La presse gabonaise lue par l’Agitateur : Rupture de stock des antirétroviraux et responsabilité du gouvernement

vendredi 8 mars 2019 Speciales


La panique suscitée par l’alerte donnée sur la rupture de stock imminente des antirétroviraux (ARV) n’est pas passée inaperçue dans les colonnes de la presse locale qui en fait ses choux gras. Malgré les explications et les assurances du gouvernement qui tient à dédramatiser la situation, dans l’ensemble, c’est la responsabilité du ministre de la Santé, Denise Mekam’ne qui est indexée.

« Cette situation est symbolique de la déliquescence actuelle du système sanitaire gabonais. L’imminence de la rupture de certaines molécules d’antirétroviraux (ARV) dans les centres de traitement ambulatoire (CTA) démontre à quel point a touché le fond (…)  », estime le journal Moutouki. Lequel enfonce davantage le clou, « Quand l’incompétence, le cynisme, la vénalité et la cruauté font office de valeurs de référence au sommet de l’Etat, il ne faut pas s’étonner que des homicides soient enregistrés en grand nombre au sein de la population. La rupture de stocks des médicaments destinés aux personnes vivant avec le VIH n’est, malheureusement, qu’un exemple parmi tant d’autres des errements criminels de ce gouvernement d’usurpateurs ».

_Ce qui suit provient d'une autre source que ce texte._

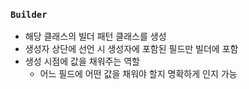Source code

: ### `Builder`

- 해당 클래스의 빌더 패턴 클래스를 생성
- 생성자 상단에 선언 시 생성자에 포함된 필드만 빌더에 포함
- 생성 시점에 값을 채워주는 역할
    + 어느 필드에 어떤 값을 채워야 할지 명확하게 인지 가능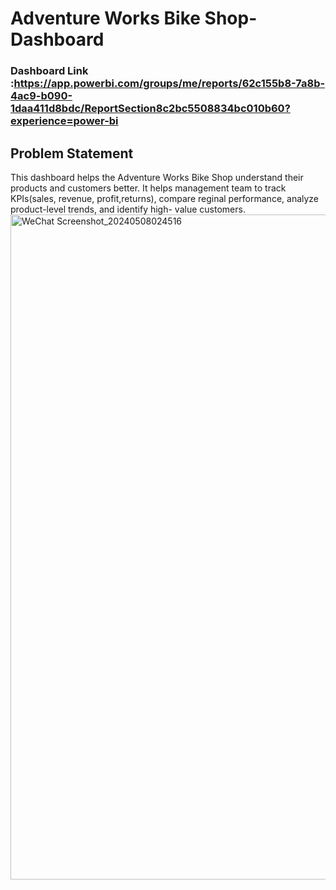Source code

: # Adventure Works Bike Shop-Dashboard

### Dashboard Link :https://app.powerbi.com/groups/me/reports/62c155b8-7a8b-4ac9-b090-1daa411d8bdc/ReportSection8c2bc5508834bc010b60?experience=power-bi

## Problem Statement

This dashboard helps the Adventure Works Bike Shop understand their products and customers better. It helps management team to track KPIs(sales, revenue, profit,returns), compare reginal performance, analyze product-level trends, and identify high- value customers. 
<img width="1064" alt="WeChat Screenshot_20240508024516" src="https://github.com/GETAJOBB/Data-Analysis-Projects/assets/136861591/37a29809-dde3-44a2-aef9-761a20bc2237">
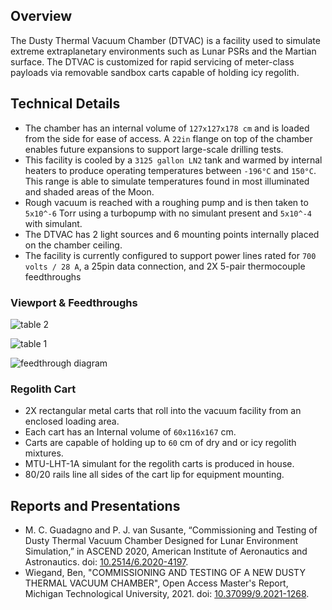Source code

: ## Overview

The Dusty Thermal Vacuum Chamber (DTVAC) is a facility used to simulate extreme extraplanetary environments such as Lunar PSRs and the Martian surface. The DTVAC is customized for rapid servicing of meter-class payloads via removable sandbox carts capable of holding icy regolith.

## Technical Details

- The chamber has an internal volume of `127x127x178 cm` and is loaded from the side for ease of access. A `22in` flange on top of the chamber enables future expansions to support large-scale drilling tests.
- This facility is cooled by a `3125 gallon LN2` tank and warmed by internal heaters to produce operating temperatures between `-196°C` and `150°C`. This range is able to simulate temperatures found in most illuminated and shaded areas of the Moon.
- Rough vacuum is reached with a roughing pump and is then taken to `5x10^-6` Torr using a turbopump with no simulant present and `5x10^-4` with simulant.
- The DTVAC has 2 light sources and 6 mounting points internally placed on the chamber ceiling.
- The facility is currently configured to support power lines rated for `700 volts / 28 A`, a 25pin data connection, and 2X 5-pair thermocouple feedthroughs

### Viewport & Feedthroughs

![table 2](/facilities/dtvac/table1_dvac.png)

![table 1](/facilities/dtvac/table2_dvac.png)
                                                      
![feedthrough diagram](/facilities/dtvac/feedthrough_diagram.png)

### Regolith Cart

- 2X rectangular metal carts that roll into the vacuum facility from an enclosed loading area.
- Each cart has an Internal volume of `60x116x167` cm.
- Carts are capable of holding up to `60` cm of dry and or icy regolith mixtures.
- MTU-LHT-1A simulant for the regolith carts is produced in house.
- 80/20 rails line all sides of the cart lip for equipment mounting.

## Reports and Presentations

- M. C. Guadagno and P. J. van Susante, “Commissioning and Testing of Dusty Thermal Vacuum Chamber Designed for Lunar Environment Simulation,” in ASCEND 2020, American Institute of Aeronautics and Astronautics. doi: [10.2514/6.2020-4197](https://arc.aiaa.org/doi/10.2514/6.2020-4197).
- Wiegand, Ben, "COMMISSIONING AND TESTING OF A NEW DUSTY THERMAL VACUUM CHAMBER", Open Access Master's Report, Michigan Technological University, 2021. doi: [10.37099/9.2021-1268](https://doi.org/10.37099/mtu.dc.etdr/1268).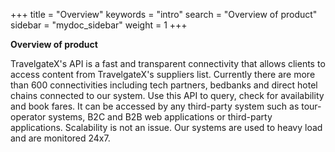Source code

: +++
title = "Overview"
keywords = "intro"
search = "Overview of product"
sidebar = "mydoc_sidebar"
weight = 1
+++

**Overview of product**

TravelgateX's API is a fast and transparent connectivity that allows clients to access content from TravelgateX's suppliers list. Currently there are more than 600 connectivities including tech partners, bedbanks and direct hotel chains connected to our system. Use this API to query, check for availability and book fares. It can be accessed by any third-party system such as tour-operator systems, B2C and B2B web applications or third-party applications. Scalability is not an issue. Our systems are used to heavy load and are monitored 24x7.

Mauvaise volonté politique

Des critiques renforcées par le président du réseau libre des organisations de la société civile gabonaise (ROLBLOG), Georges Mpaga dont les propos sont rapportés par Echos du Nord. Georges Mpaga qui rappelle que « sous la direction de Madame le Ministre Mekam’ne, une rupture d’antituberculeux avait déjà été constatée dans notre pays, provoquant à sa suite, une véritable hécatombe/VIH. Aujourd’hui  », affirme Mpaga, «  sans tirer les leçons de la rupture de 2017-2018 et ses conséquences sanitaires catastrophiques, le Gabon connait une rupture d’ARV qui traduit l’incapacité notoire du gouvernement gabonais à agir de manière appropriée afin de réduire l’impact du VIH et du Sida au Gabon, et offrir les meilleures solutions de prise en charge antirétrovirale aux milliers de compatriotes abandonnés, faute de volonté politique  », assène Georges Mpaga.

Les mauvais choix du Gabon

Selon le site d’informations, Gabonactu.com qui a interrogé un expert indépendant, le Gabon, « paie cash » ses mauvais choix. Pour cet expert, le plus grave, c’est que « le gouvernement ne passe pas une commande annuelle comme recommandée par l’ONUSIDA ». « Libreville  », rapporte Gabonactu, « passe des commandes pour des courtes périodes de 3 mois. Ce choix ne facilite pas la tache des fabricants indiens qui fournissent le marché gabonais  ». Et « non seulement les quantités commandées sont très petites, mais les délais de fabrication sont très courts ». Conséquence, «  les Indiens sont obligés de surfacturer le Gabon pour avoir ses médicaments à temps  », conclut Gabonactu.